■ **What is needed**: Return the lines below in which the string "images" occurs.

*** Opening Data for analysis ***

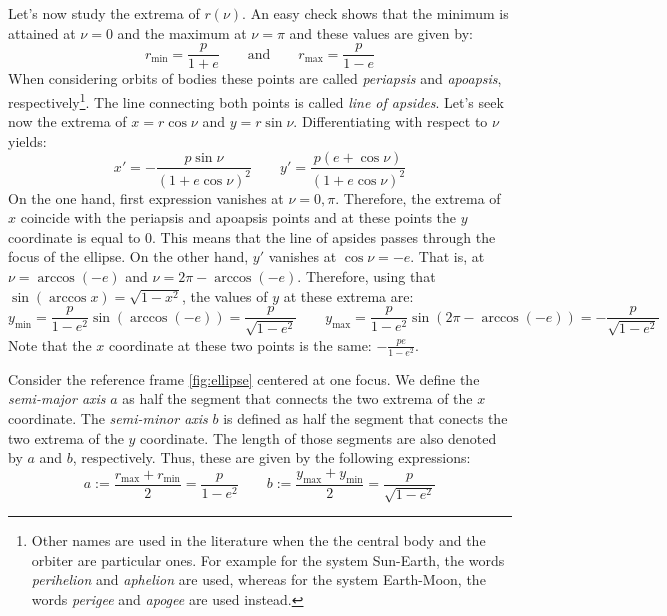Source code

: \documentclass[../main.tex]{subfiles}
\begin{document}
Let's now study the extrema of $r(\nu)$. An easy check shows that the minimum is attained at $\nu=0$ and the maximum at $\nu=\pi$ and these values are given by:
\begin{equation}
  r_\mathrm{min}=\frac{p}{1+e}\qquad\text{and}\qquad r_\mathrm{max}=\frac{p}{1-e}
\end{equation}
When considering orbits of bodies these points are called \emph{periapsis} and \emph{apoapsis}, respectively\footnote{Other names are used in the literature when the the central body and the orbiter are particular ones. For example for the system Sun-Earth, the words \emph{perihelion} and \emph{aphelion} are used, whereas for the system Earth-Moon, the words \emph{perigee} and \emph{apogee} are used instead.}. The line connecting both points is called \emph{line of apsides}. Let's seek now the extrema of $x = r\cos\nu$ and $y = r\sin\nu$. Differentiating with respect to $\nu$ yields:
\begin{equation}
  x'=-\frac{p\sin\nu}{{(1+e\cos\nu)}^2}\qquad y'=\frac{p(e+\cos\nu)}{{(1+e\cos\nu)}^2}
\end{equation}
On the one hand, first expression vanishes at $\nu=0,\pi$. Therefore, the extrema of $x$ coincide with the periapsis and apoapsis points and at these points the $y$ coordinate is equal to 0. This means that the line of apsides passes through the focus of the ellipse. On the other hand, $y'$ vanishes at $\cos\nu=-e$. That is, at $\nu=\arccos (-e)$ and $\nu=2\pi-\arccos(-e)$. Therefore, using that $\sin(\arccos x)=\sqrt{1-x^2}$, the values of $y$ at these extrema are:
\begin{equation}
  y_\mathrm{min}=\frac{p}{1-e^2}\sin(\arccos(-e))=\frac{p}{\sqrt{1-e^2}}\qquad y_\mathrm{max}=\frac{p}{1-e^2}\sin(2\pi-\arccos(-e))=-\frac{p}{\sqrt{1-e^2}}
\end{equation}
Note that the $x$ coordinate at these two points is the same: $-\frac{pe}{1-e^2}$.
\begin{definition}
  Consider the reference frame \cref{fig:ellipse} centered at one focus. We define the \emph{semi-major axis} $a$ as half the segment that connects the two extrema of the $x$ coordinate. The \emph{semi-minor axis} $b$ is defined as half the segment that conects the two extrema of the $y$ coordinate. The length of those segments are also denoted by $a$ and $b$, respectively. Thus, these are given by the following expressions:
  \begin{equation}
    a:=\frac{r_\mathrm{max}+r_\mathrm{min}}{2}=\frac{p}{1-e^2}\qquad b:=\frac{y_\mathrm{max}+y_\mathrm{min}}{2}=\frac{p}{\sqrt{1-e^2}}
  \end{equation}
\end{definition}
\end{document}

*** Closing Data for analysis ***
*** Opening Data for analysis ***

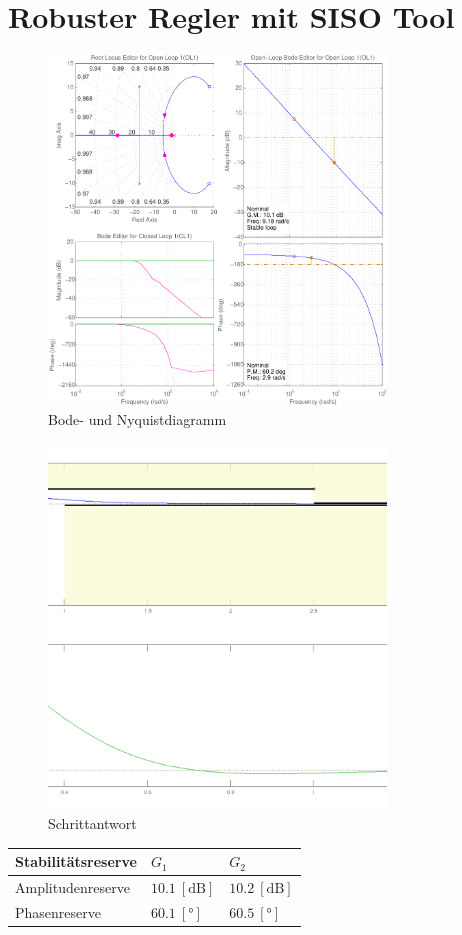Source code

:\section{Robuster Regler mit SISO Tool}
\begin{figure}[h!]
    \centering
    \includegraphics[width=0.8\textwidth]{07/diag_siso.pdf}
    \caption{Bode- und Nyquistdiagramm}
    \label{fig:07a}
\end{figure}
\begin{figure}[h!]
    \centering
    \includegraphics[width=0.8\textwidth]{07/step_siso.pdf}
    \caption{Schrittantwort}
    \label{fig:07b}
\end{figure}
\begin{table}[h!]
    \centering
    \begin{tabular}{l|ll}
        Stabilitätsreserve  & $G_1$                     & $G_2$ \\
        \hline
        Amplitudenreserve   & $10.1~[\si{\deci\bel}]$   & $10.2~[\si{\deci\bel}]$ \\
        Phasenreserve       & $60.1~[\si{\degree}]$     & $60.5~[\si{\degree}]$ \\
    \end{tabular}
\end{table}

*** Closing Data for analysis ***
*** Opening Data for analysis ***

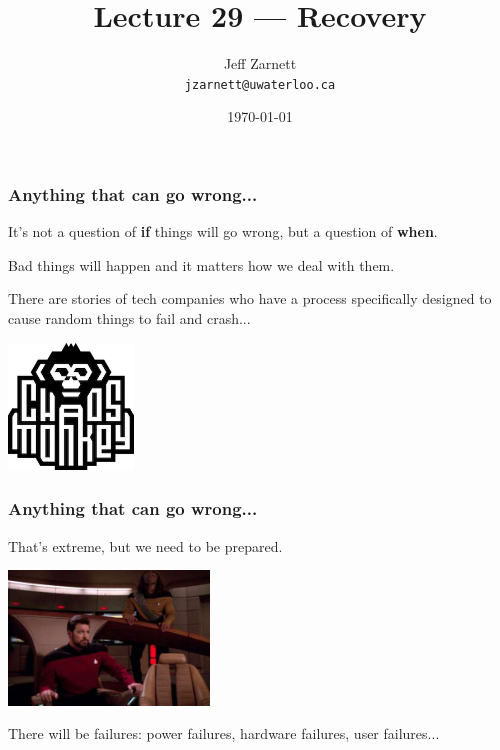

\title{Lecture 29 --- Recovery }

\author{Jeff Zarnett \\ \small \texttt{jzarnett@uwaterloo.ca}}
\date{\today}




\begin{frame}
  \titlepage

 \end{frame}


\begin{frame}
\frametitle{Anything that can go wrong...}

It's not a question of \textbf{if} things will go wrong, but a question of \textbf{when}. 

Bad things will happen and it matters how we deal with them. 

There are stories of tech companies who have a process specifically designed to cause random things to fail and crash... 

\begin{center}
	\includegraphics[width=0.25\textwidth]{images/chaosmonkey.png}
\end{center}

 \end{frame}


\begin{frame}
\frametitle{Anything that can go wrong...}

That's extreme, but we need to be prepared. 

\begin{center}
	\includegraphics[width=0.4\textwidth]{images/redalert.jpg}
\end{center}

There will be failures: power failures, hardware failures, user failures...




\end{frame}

*** Closing Data for analysis ***

■ **Response area**:
	\includegraphics[width=0.25\textwidth]{images/chaosmonkey.png}
	\includegraphics[width=0.4\textwidth]{images/redalert.jpg}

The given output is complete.